Merancang solusi dengan teknologi
Sasaran pertama adalah menyediakan informasi perkiraan waktu kedatangan bus di tiap perhentian. Caranya dengan menggunakan metode P2P (peer to peer) dengan memanfaatkan smartphone penumpang sebagai pembawa sinyal GPS. Tiap bus dipasangi alat pelacak GPS. Untuk menghitung waktu tiba digunakan Waze atau GMaps API dan Flock Patterns Recognition.
Aplikasi juga dirancang dengan fitur dimana penumpang bisa berbagi opini/kesan tentang kondisi bus. Sementara itu untuk mencegah penumpang terlewat tujuannya, ada fitur alarm bagi penumpang yang mengantuk.
Setelah memperbaiki sana-sini, muncullah desain versi terakhir seperti terlihat di bawah ini.
“Kami memang sangat antusias perihal UX. Ini kesempatan melakukan UX research yang benar sekaligus mengukur kemampuan diri, jadi ya lebih untuk cari pengalaman,” lanjut Raditya. Bukan itu saja, mereka juga belajar bekerja dalam tim untuk proyek UX serta belajar pitching dihadapan investor. Bagi mereka hanya dua kemungkinan: sukses atau belajar; bukan sukses atau gagal.

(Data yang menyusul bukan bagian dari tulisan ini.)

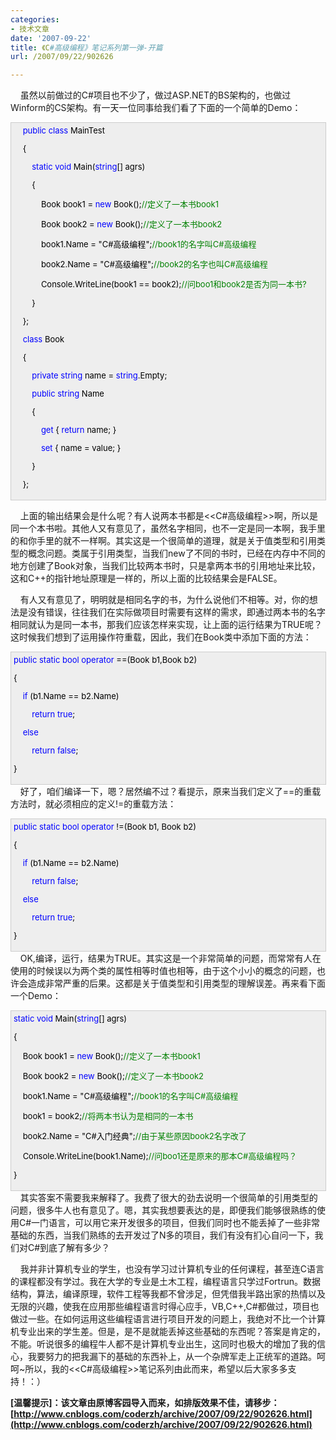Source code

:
 ```yaml
---
categories:
- 技术文章
date: '2007-09-22'
title: 《C#高级编程》笔记系列第一弹-开篇
url: /2007/09/22/902626

---
```



&nbsp;&nbsp;&nbsp;&nbsp;虽然以前做过的C#项目也不少了，做过ASP.NET的BS架构的，也做过Winform的CS架构。有一天一位同事给我们看了下面的一个简单的Demo：

<div style="border: 1px solid #cccccc; padding: 4px 5px 4px 4px; font-size: 13px; width: 98%; background-color: #eeeeee;"><span style="color: #000000;">&nbsp;&nbsp;&nbsp;&nbsp;</span><span style="color: #0000ff;">public</span><span style="color: #000000;">&nbsp;</span><span style="color: #0000ff;">class</span><span style="color: #000000;">&nbsp;MainTest

&nbsp;&nbsp;&nbsp;&nbsp;{

&nbsp;&nbsp;&nbsp;&nbsp;&nbsp;&nbsp;&nbsp;&nbsp;</span><span style="color: #0000ff;">static</span><span style="color: #000000;">&nbsp;</span><span style="color: #0000ff;">void</span><span style="color: #000000;">&nbsp;Main(</span><span style="color: #0000ff;">string</span><span style="color: #000000;">[]&nbsp;agrs)

&nbsp;&nbsp;&nbsp;&nbsp;&nbsp;&nbsp;&nbsp;&nbsp;{

&nbsp;&nbsp;&nbsp;&nbsp;&nbsp;&nbsp;&nbsp;&nbsp;&nbsp;&nbsp;&nbsp;&nbsp;Book&nbsp;book1&nbsp;</span><span style="color: #000000;">=</span><span style="color: #000000;">&nbsp;</span><span style="color: #0000ff;">new</span><span style="color: #000000;">&nbsp;Book();</span><span style="color: #008000;">//</span><span style="color: #008000;">定义了一本书book1</span><span style="color: #008000;">

</span><span style="color: #000000;">&nbsp;&nbsp;&nbsp;&nbsp;&nbsp;&nbsp;&nbsp;&nbsp;&nbsp;&nbsp;&nbsp;&nbsp;Book&nbsp;book2&nbsp;</span><span style="color: #000000;">=</span><span style="color: #000000;">&nbsp;</span><span style="color: #0000ff;">new</span><span style="color: #000000;">&nbsp;Book();</span><span style="color: #008000;">//</span><span style="color: #008000;">定义了一本书book2</span><span style="color: #008000;">

</span><span style="color: #000000;">&nbsp;&nbsp;&nbsp;&nbsp;&nbsp;&nbsp;&nbsp;&nbsp;&nbsp;&nbsp;&nbsp;&nbsp;book1.Name&nbsp;</span><span style="color: #000000;">=</span><span style="color: #000000;">&nbsp;</span><span style="color: #000000;">"</span><span style="color: #000000;">C#高级编程</span><span style="color: #000000;">"</span><span style="color: #000000;">;</span><span style="color: #008000;">//</span><span style="color: #008000;">book1的名字叫C#高级编程</span><span style="color: #008000;">

</span><span style="color: #000000;">&nbsp;&nbsp;&nbsp;&nbsp;&nbsp;&nbsp;&nbsp;&nbsp;&nbsp;&nbsp;&nbsp;&nbsp;book2.Name&nbsp;</span><span style="color: #000000;">=</span><span style="color: #000000;">&nbsp;</span><span style="color: #000000;">"</span><span style="color: #000000;">C#高级编程</span><span style="color: #000000;">"</span><span style="color: #000000;">;</span><span style="color: #008000;">//</span><span style="color: #008000;">book2的名字也叫C#高级编程</span><span style="color: #008000;">

</span><span style="color: #000000;">&nbsp;&nbsp;&nbsp;&nbsp;&nbsp;&nbsp;&nbsp;&nbsp;&nbsp;&nbsp;&nbsp;&nbsp;Console.WriteLine(book1&nbsp;</span><span style="color: #000000;">==</span><span style="color: #000000;">&nbsp;book2);</span><span style="color: #008000;">//</span><span style="color: #008000;">问boo1和book2是否为同一本书?</span><span style="color: #008000;">

</span><span style="color: #000000;">&nbsp;&nbsp;&nbsp;&nbsp;&nbsp;&nbsp;&nbsp;&nbsp;}

&nbsp;&nbsp;&nbsp;&nbsp;};

&nbsp;&nbsp;&nbsp;&nbsp;</span><span style="color: #0000ff;">class</span><span style="color: #000000;">&nbsp;Book

&nbsp;&nbsp;&nbsp;&nbsp;{

&nbsp;&nbsp;&nbsp;&nbsp;&nbsp;&nbsp;&nbsp;&nbsp;</span><span style="color: #0000ff;">private</span><span style="color: #000000;">&nbsp;</span><span style="color: #0000ff;">string</span><span style="color: #000000;">&nbsp;name&nbsp;</span><span style="color: #000000;">=</span><span style="color: #000000;">&nbsp;</span><span style="color: #0000ff;">string</span><span style="color: #000000;">.Empty;

&nbsp;&nbsp;&nbsp;&nbsp;&nbsp;&nbsp;&nbsp;&nbsp;</span><span style="color: #0000ff;">public</span><span style="color: #000000;">&nbsp;</span><span style="color: #0000ff;">string</span><span style="color: #000000;">&nbsp;Name

&nbsp;&nbsp;&nbsp;&nbsp;&nbsp;&nbsp;&nbsp;&nbsp;{

&nbsp;&nbsp;&nbsp;&nbsp;&nbsp;&nbsp;&nbsp;&nbsp;&nbsp;&nbsp;&nbsp;&nbsp;</span><span style="color: #0000ff;">get</span><span style="color: #000000;">&nbsp;{&nbsp;</span><span style="color: #0000ff;">return</span><span style="color: #000000;">&nbsp;name;&nbsp;}

&nbsp;&nbsp;&nbsp;&nbsp;&nbsp;&nbsp;&nbsp;&nbsp;&nbsp;&nbsp;&nbsp;&nbsp;</span><span style="color: #0000ff;">set</span><span style="color: #000000;">&nbsp;{&nbsp;name&nbsp;</span><span style="color: #000000;">=</span><span style="color: #000000;">&nbsp;value;&nbsp;}

&nbsp;&nbsp;&nbsp;&nbsp;&nbsp;&nbsp;&nbsp;&nbsp;}

&nbsp;&nbsp;&nbsp;&nbsp;};</span></div>

&nbsp;&nbsp;&nbsp;&nbsp;上面的输出结果会是什么呢？有人说两本书都是&lt;&lt;C#高级编程&gt;&gt;啊，所以是同一个本书啦。其他人又有意见了，虽然名字相同，也不一定是同一本啊，我手里的和你手里的就不一样啊。其实这是一个很简单的道理，就是关于值类型和引用类型的概念问题。类属于引用类型，当我们new了不同的书时，已经在内存中不同的地方创建了Book对象，当我们比较两本书时，只是拿两本书的引用地址来比较，这和C++的指针地址原理是一样的，所以上面的比较结果会是FALSE。

&nbsp;&nbsp;&nbsp;&nbsp;有人又有意见了，明明就是相同名字的书，为什么说他们不相等。对，你的想法是没有错误，往往我们在实际做项目时需要有这样的需求，即通过两本书的名字相同就认为是同一本书，那我们应该怎样来实现，让上面的运行结果为TRUE呢？这时候我们想到了运用操作符重载，因此，我们在Book类中添加下面的方法：
<div style="border: 1px solid #cccccc; padding: 4px 5px 4px 4px; font-size: 13px; width: 98%; background-color: #eeeeee;"><span style="color: #0000ff;">public</span><span style="color: #000000;">&nbsp;</span><span style="color: #0000ff;">static</span><span style="color: #000000;">&nbsp;</span><span style="color: #0000ff;">bool</span><span style="color: #000000;">&nbsp;</span><span style="color: #0000ff;">operator</span><span style="color: #000000;">&nbsp;</span><span style="color: #000000;">==</span><span style="color: #000000;">(Book&nbsp;b1,Book&nbsp;b2)

{

&nbsp;&nbsp;&nbsp;&nbsp;</span><span style="color: #0000ff;">if</span><span style="color: #000000;">&nbsp;(b1.Name&nbsp;</span><span style="color: #000000;">==</span><span style="color: #000000;">&nbsp;b2.Name)

&nbsp;&nbsp;&nbsp;&nbsp;&nbsp;&nbsp;&nbsp;&nbsp;</span><span style="color: #0000ff;">return</span><span style="color: #000000;">&nbsp;</span><span style="color: #0000ff;">true</span><span style="color: #000000;">;

&nbsp;&nbsp;&nbsp;&nbsp;</span><span style="color: #0000ff;">else</span><span style="color: #000000;">

&nbsp;&nbsp;&nbsp;&nbsp;&nbsp;&nbsp;&nbsp;&nbsp;</span><span style="color: #0000ff;">return</span><span style="color: #000000;">&nbsp;</span><span style="color: #0000ff;">false</span><span style="color: #000000;">;

}</span></div>
&nbsp;&nbsp;&nbsp;&nbsp;好了，咱们编译一下，嗯？居然编不过？看提示，原来当我们定义了==的重载方法时，就必须相应的定义!=的重载方法：
<div style="border: 1px solid #cccccc; padding: 4px 5px 4px 4px; font-size: 13px; width: 98%; background-color: #eeeeee;"><span style="color: #0000ff;">public</span><span style="color: #000000;">&nbsp;</span><span style="color: #0000ff;">static</span><span style="color: #000000;">&nbsp;</span><span style="color: #0000ff;">bool</span><span style="color: #000000;">&nbsp;</span><span style="color: #0000ff;">operator</span><span style="color: #000000;">&nbsp;</span><span style="color: #000000;">!=</span><span style="color: #000000;">(Book&nbsp;b1,&nbsp;Book&nbsp;b2)

{

&nbsp;&nbsp;&nbsp;&nbsp;</span><span style="color: #0000ff;">if</span><span style="color: #000000;">&nbsp;(b1.Name&nbsp;</span><span style="color: #000000;">==</span><span style="color: #000000;">&nbsp;b2.Name)

&nbsp;&nbsp;&nbsp;&nbsp;&nbsp;&nbsp;&nbsp;&nbsp;</span><span style="color: #0000ff;">return</span><span style="color: #000000;">&nbsp;</span><span style="color: #0000ff;">false</span><span style="color: #000000;">;

&nbsp;&nbsp;&nbsp;&nbsp;</span><span style="color: #0000ff;">else</span><span style="color: #000000;">

&nbsp;&nbsp;&nbsp;&nbsp;&nbsp;&nbsp;&nbsp;&nbsp;</span><span style="color: #0000ff;">return</span><span style="color: #000000;">&nbsp;</span><span style="color: #0000ff;">true</span><span style="color: #000000;">;

}</span></div>
&nbsp;&nbsp;&nbsp;&nbsp;OK,编译，运行，结果为TRUE。其实这是一个非常简单的问题，而常常有人在使用的时候误以为两个类的属性相等时值也相等，由于这个小小的概念的问题，也许会造成非常严重的后果。这都是关于值类型和引用类型的理解误差。再来看下面一个Demo：
<div style="border: 1px solid #cccccc; padding: 4px 5px 4px 4px; font-size: 13px; width: 98%; background-color: #eeeeee;"><span style="color: #0000ff;">static</span><span style="color: #000000;">&nbsp;</span><span style="color: #0000ff;">void</span><span style="color: #000000;">&nbsp;Main(</span><span style="color: #0000ff;">string</span><span style="color: #000000;">[]&nbsp;agrs)

{

&nbsp;&nbsp;&nbsp;&nbsp;Book&nbsp;book1&nbsp;</span><span style="color: #000000;">=</span><span style="color: #000000;">&nbsp;</span><span style="color: #0000ff;">new</span><span style="color: #000000;">&nbsp;Book();</span><span style="color: #008000;">//</span><span style="color: #008000;">定义了一本书book1</span><span style="color: #008000;">

</span><span style="color: #000000;">&nbsp;&nbsp;&nbsp;&nbsp;Book&nbsp;book2&nbsp;</span><span style="color: #000000;">=</span><span style="color: #000000;">&nbsp;</span><span style="color: #0000ff;">new</span><span style="color: #000000;">&nbsp;Book();</span><span style="color: #008000;">//</span><span style="color: #008000;">定义了一本书book2</span><span style="color: #008000;">

</span><span style="color: #000000;">&nbsp;&nbsp;&nbsp;&nbsp;book1.Name&nbsp;</span><span style="color: #000000;">=</span><span style="color: #000000;">&nbsp;</span><span style="color: #000000;">"</span><span style="color: #000000;">C#高级编程</span><span style="color: #000000;">"</span><span style="color: #000000;">;</span><span style="color: #008000;">//</span><span style="color: #008000;">book1的名字叫C#高级编程</span><span style="color: #008000;">

</span><span style="color: #000000;">&nbsp;&nbsp;&nbsp;&nbsp;book1&nbsp;</span><span style="color: #000000;">=</span><span style="color: #000000;">&nbsp;book2;</span><span style="color: #008000;">//</span><span style="color: #008000;">将两本书认为是相同的一本书</span><span style="color: #008000;">

</span><span style="color: #000000;">&nbsp;&nbsp;&nbsp;&nbsp;book2.Name&nbsp;</span><span style="color: #000000;">=</span><span style="color: #000000;">&nbsp;</span><span style="color: #000000;">"</span><span style="color: #000000;">C#入门经典</span><span style="color: #000000;">"</span><span style="color: #000000;">;</span><span style="color: #008000;">//</span><span style="color: #008000;">由于某些原因book2名字改了</span><span style="color: #008000;">

</span><span style="color: #000000;">&nbsp;&nbsp;&nbsp;&nbsp;Console.WriteLine(book1.Name);</span><span style="color: #008000;">//</span><span style="color: #008000;">问boo1还是原来的那本C#高级编程吗？</span><span style="color: #008000;">

</span><span style="color: #000000;">}</span></div>
&nbsp;&nbsp;&nbsp;&nbsp;其实答案不需要我来解释了。我费了很大的劲去说明一个很简单的引用类型的问题，很多牛人也有意见了。嗯，其实我想要表达的是，即便我们能够很熟练的使用C#一门语言，可以用它来开发很多的项目，但我们同时也不能丢掉了一些非常基础的东西，当我们熟练的去开发过了N多的项目，我们有没有扪心自问一下，我们对C#到底了解有多少？

&nbsp;&nbsp;&nbsp;&nbsp;我并非计算机专业的学生，也没有学习过计算机专业的任何课程，甚至连C语言的课程都没有学过。我在大学的专业是土木工程，编程语言只学过Fortrun。数据结构，算法，编译原理，软件工程等我都不曾涉足，但凭借我半路出家的热情以及无限的兴趣，使我在应用那些编程语言时得心应手，VB,C++,C#都做过，项目也做过一些。在如何运用这些编程语言进行项目开发的问题上，我绝对不比一个计算机专业出来的学生差。但是，是不是就能丢掉这些基础的东西呢？答案是肯定的，不能。听说很多的编程牛人都不是计算机专业出生，这同时也极大的增加了我的信心，我要努力的把我漏下的基础的东西补上，从一个杂牌军走上正统军的道路。呵呵~所以，我的&lt;&lt;C#高级编程&gt;&gt;笔记系列由此而来，希望以后大家多多支持！：）

**[温馨提示]：该文章由原博客园导入而来，如排版效果不佳，请移步：[http://www.cnblogs.com/coderzh/archive/2007/09/22/902626.html](http://www.cnblogs.com/coderzh/archive/2007/09/22/902626.html)**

Dari acara ChiUX conference selama dua hari, mereka merasa mendapat wawasan (insight) dari berbagai UX Designers baik dalam maupun luar negeri. Selain membuka pikiran, mereka dapat ilmu dan koneksi baru.
Ketika ditanya rencana kedepan, masing-masing tampaknya sudah punya rencana mantap. Vania ingin membangun usahanya sendiri, Raditya ingin melamar kerja dulu untuk mencari pengalaman sebelum melanjutkan studi, sedangkan Dominikus ingin mencoba pekerjaan baru untuk jangka pendek sebelum membentuk bisnis startup sendiri.
Jadi, tentang aplikasi berbasis mobile technology, yang utama bukanlah teknologinya, melainkan ide di belakangnya. Sebuah app akan banyak diminati jika ia sungguh membuat hidup jadi lebih mudah dan nyaman. Untuk sampai pada ide semacam itu, ajang UX design challenge semacam ini bisa dijadikan latihan sekaligus cermin untuk mengukur kemampuan diri. Selamat untuk Raditya, Vania, dan Domi, semoga tetap semangat menghasilkan karya-karya baru yang berguna bagi banyak orang.